Относительно документов — такие рассказы как «Похищенное письмо» Эдгара По, «Второе пятно» и «Его прощальный поклон» Конан Дойла относятся скорее к жанру «шпионского детектива», в те времена еще не выделившегося из общего русла криминальных историй, но в дальнейшем превратившегося в самостоятельное направление массовой литературы, выработавшее свой собственный канон, зачастую порывавший с некоторыми традициями классического детектива. Что же до краж — вещи, которые становятся объектом преступления, достаточно необычны. В «Сапфировом кресте» и «Летучих звездах» Честертона, в «Голубом карбункуле» и «Камне Мазарини» Конан Дойла (читатель при желании может продолжить этот список; как уже было сказано, он невелик) они имеют явно сакральный или магический характер (в рамках той условной реальности, которая изображается писателем), все эти предметы культа, коронационные драгоценности, алмазы, на которых лежит древнее проклятье, — пришли в детектив не из полицейских протоколов, но из мира волшебной сказки, из древних и средневековых поверий и суеверий. Соответственно и поиск их имеет характер сказочных приключений, опасных и экзотических — неслучайно кража в классическом детективе чаще всего становится лишь прологом, аперитивом перед подачей основного блюда — загадочного убийства. В сказках, имеющих, как мы неоднократно говорили, природу, родственную природе детектива, на поиск какого-либо заветного камня или короны герой отправляется в тридевятое царство, в волшебную страну. Каковая, кстати, говоря, является иносказательным изображением потустороннего пира, подземного (чаще всего) царства, иными словами — того самого мира, с которым, как уже говорили в главе «Дети подземелья», связан главный герой детектива — современная ипостась фольклорного инфернального существа. Так что в классических детективах как правило фигурируют кражи предметов, связанных с миром смерти, предметов ритуальных и магических. Особо следует сказать о рассказах наподобие «Странных шагов» Честертона. Собственно говоря, у него такие рассказы чаще всего и встречаются. Это — притчи, автор использует неокатолическую символику, обряжая ее в одежды детективного следствия. Те же «Странные шаги» можно рассматривать как иносказание о двойственной природе человека, о Высшем Законе, перед которым все равны, вне зависимости от одежды — «и лакей, и джентльмен равно одеты в черные фраки»…

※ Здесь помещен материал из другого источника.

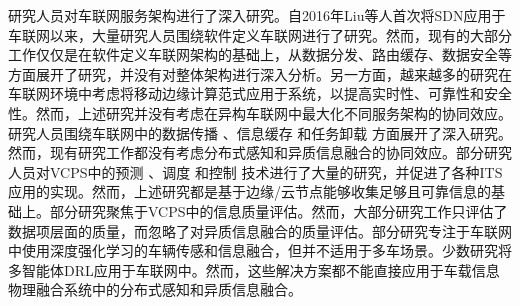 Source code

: 研究人员对车联网服务架构进行了深入研究。自2016年Liu等人\cite{liu2016cooperative}首次将SDN应用于车联网以来，大量研究人员围绕软件定义车联网进行了研究\cite{dai2018cooperative, luo2018sdnmac, liu2018coding, zhang2022ac-sdvn, zhao2022elite, lin2023alps, ahmed2023deep}。然而，现有的大部分工作仅仅是在软件定义车联网架构的基础上，从数据分发、路由缓存、数据安全等方面展开了研究，并没有对整体架构进行深入分析。另一方面，越来越多的研究在车联网环境中考虑将移动边缘计算范式应用于系统，以提高实时性、可靠性和安全性\cite{liu2017a, lang2022cooperative, liu2021fog, dai2021edge, zhang2022digital, liu2020adaptive, liao2021learning, liu2023mobility, liu2023asynchronous}。然而，上述研究并没有考虑在异构车联网中最大化不同服务架构的协同效应。研究人员围绕车联网中的数据传播 \cite{liu2021fog, singh2020intent}、信息缓存 \cite{zhang2022digital, dai2020deep, su2018an} 和任务卸载 \cite{shang2021deep, liao2021learning} 方面展开了深入研究。然而，现有研究工作都没有考虑分布式感知和异质信息融合的协同效应。部分研究人员对VCPS中的预测 \cite{zhang2019a, zhang2020data}、调度 \cite{li2020cyber, lian2021cyber} 和控制 \cite{dai2016a, hu2017cyber, lv2018driving}技术进行了大量的研究，并促进了各种ITS应用的实现。然而，上述研究都是基于边缘/云节点能够收集足够且可靠信息的基础上。部分研究聚焦于VCPS中的信息质量评估\cite{liu2014temporal, dai2019temporal, liu2014scheduling, rager2017scalability, yoon2021performance}。然而，大部分研究工作只评估了数据项层面的质量，而忽略了对异质信息融合的质量评估。部分研究专注于车联网中使用深度强化学习的车辆传感和信息融合\cite{dong2020spatio, zhao2020social, mlika2022deep}，但并不适用于多车场景。少数研究将多智能体DRL应用于车联网中\cite{kumar2022multi, he2021efficient}。然而，这些解决方案都不能直接应用于车载信息物理融合系统中的分布式感知和异质信息融合。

Так что если уж рассматривать структуру детективного произведения, то в соответствии с правилом, сформулированным Сатерлендом Скоттом: «Детектив без убийства — все равно что омлет без яиц». Почему? Для того уровня произведения, который в «Ловле бабочек на болоте» мы обозначили как уровень Загадки, потому что убийство — преступление самое опасное из существующих, к тому же — необратимое. Похищенный предмет можно вернуть. Что же до убийства — убитого воскресить нельзя. Даже раскрыв Загадку, то есть установив виновника преступления, автор оставляет нас один на один с Тайной, имеющей уже метафизический характер — с Тайной смерти… Потому-то и приобретает расследование особую остроту, что сыщику противостоит личность опасная и незаурядная, самовольно присвоившая себе прерогативу распоряжаться жизнью и смертью.
Коль скоро мы уже заговорили об уровне не Загадки, но Тайны, то тут тем более понятно, почему в классическом детективе толчком к действию становиться убийство — чем же еще заниматься сыщику, герою, мифологический архетип которого неразрывно связан с миром смерти, а зачастую олицетворяет смерть?
Стоит обратить внимание еще и на то, что убийство в детективе даже на первом уровне носит характер совершенно особый, имеющий мало общего с действительностью. Любой профессиональный полицейский скажет, что большая часть реальных убийств совершаются на бытовой почве и раскрываются, как любят выражаться журналисты, «по горячим следам». Если уж говорить всерьез, то убийств, подобных тем, которые любят описывать детективщики, практически вообще не происходят, ибо на самом деле имеют стопроцентно сказочный (или, если угодно, фантастический) характер. За последние десятилетия вышла несколько книг, написанных ученым-криминалистами и анализирующими «уголовные дела», придуманные Рексом Стаутом, Агатой Кристи и прочими мастерами жанра. Книги эти вполне убедительно доказывают, что способы убийств, описанные в книгах классиков, абсолютно нереальны.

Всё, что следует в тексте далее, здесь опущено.